In a recent discussion on the Linux Kernel mailing list, it was asked "which companies are helping develop the kernel?" One response pointed out that that a recent article on lwn.net summarized this information nicely. Others pointed to a paper maintained by Greg KH, who responded:
"Yeah, but my paper didn't really track companies very well. The lwn.net article is the best, and below is my version of who did things in 2.6.23. Note, the lack of a company is not an indicator that they did nothing, just that I could not easily determine someone worked for them. I'll try to send out my 'who are you working for' emails in a week or so to see if I can further categorize the 'unknowns'."
According to Greg's email, organizations that contributed more than 100 changesets to the recently released 2.6.23 kernel included: Red Hat with 827 changesets (11.7%), IBM with 557 changesets (7.9%), the Linux Foundation with 528 changesets (7.5%), Novell with 449 changesets (6.3%), Intel with 242 changesets (3.4%), Oracle with 158 changesets (2.2%), MIPS Technologies with 143 changesets (2%), Nokia with 133 changesets (1.9%), and NetApp with 119 changesets (1.7%). Greg noted that there were a total of 7,075 changesets from 992 developers working for 126 different employers. 843 of the changesets (11.9%) were contributed by individuals reporting no sponsor for their work.

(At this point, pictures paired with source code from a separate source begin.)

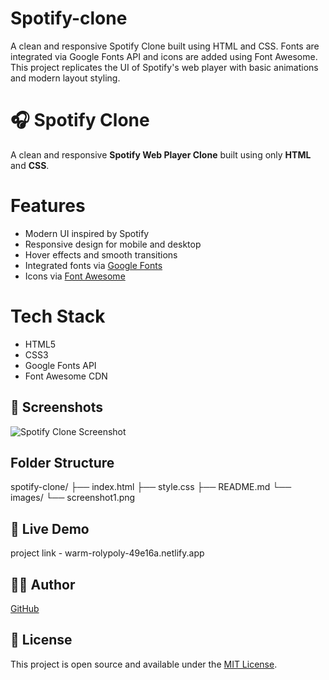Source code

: # Spotify-clone
A clean and responsive Spotify Clone built using HTML and CSS. Fonts are integrated via Google Fonts API and icons are added using Font Awesome. This project replicates the UI of Spotify's web player with basic animations and modern layout styling.

# 🎧 Spotify Clone

A clean and responsive **Spotify Web Player Clone** built using only **HTML** and **CSS**.

# Features

-  Modern UI inspired by Spotify
-  Responsive design for mobile and desktop
-  Hover effects and smooth transitions
-  Integrated fonts via [Google Fonts](https://fonts.google.com/)
-  Icons via [Font Awesome](https://fontawesome.com/)

# Tech Stack

- HTML5
- CSS3
- Google Fonts API
- Font Awesome CDN

## 📸 Screenshots

![Spotify Clone Screenshot](./images/screenshot1.png)

## Folder Structure
spotify-clone/
├── index.html
├── style.css
├── README.md
└── images/
    └── screenshot1.png

## 🔗 Live Demo
 project link - warm-rolypoly-49e16a.netlify.app
## 🙋‍♂️ Author

[GitHub](https://github.com/ayushpachare)

## 📄 License

This project is open source and available under the [MIT License](LICENSE).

"Incidentally i was thinking about using KVM for automated testing. Important pieces of hardware should get an in-KVM simulator/emulator, that way developers who do not own that hardware can do functionality testing too," Ingo Molnar suggested during a thread discussing a SCSI driver bug fix. Linus Torvalds was originally unimpressed by the idea:
"Using emulators to test device drivers is almost certain to be pointless. The problem with device drivers tends to be timing issues, odd hardware interactions, and lots of strange (and sometimes undocumented) behaviour and dependencies (eg things like 'you have to wait 50us after setting the reset bit until the hardware has actually reset'). These are all things that you'd generally not catch in emulation - because the emulation by necessity is only going to be a very weak picture of the real thing."
Alan Cox countered, "for some things. I do it a bit because you can use it to fake failures that are tricky to do in the real world. It won't tell you the driver works but its surprisingly good for testing for races (forcing IRQ delivery at specific points), buggy hardware you don't posses, and things like media failures and timeouts your real hardware refuses to do." Linus acquiesced conditionally, "I do agree that you likely find bugs, even if quite often it's exactly because the behaviour is something that will never happen on real hardware," then acknowledged previous debugging efforts by Alan, "but failure testing is very useful - I forget who it was who debugged some driver by taking a CD and just scratching it mercilessly to induce read errors ;)" Ingo added, "something like that wont enable 100% coverage (or even reasonable coverage for most hardware), so it's no replacement for actual hard testing, but it could push out the domain of minimally tested code quite a bit and increase the quality of the kernel."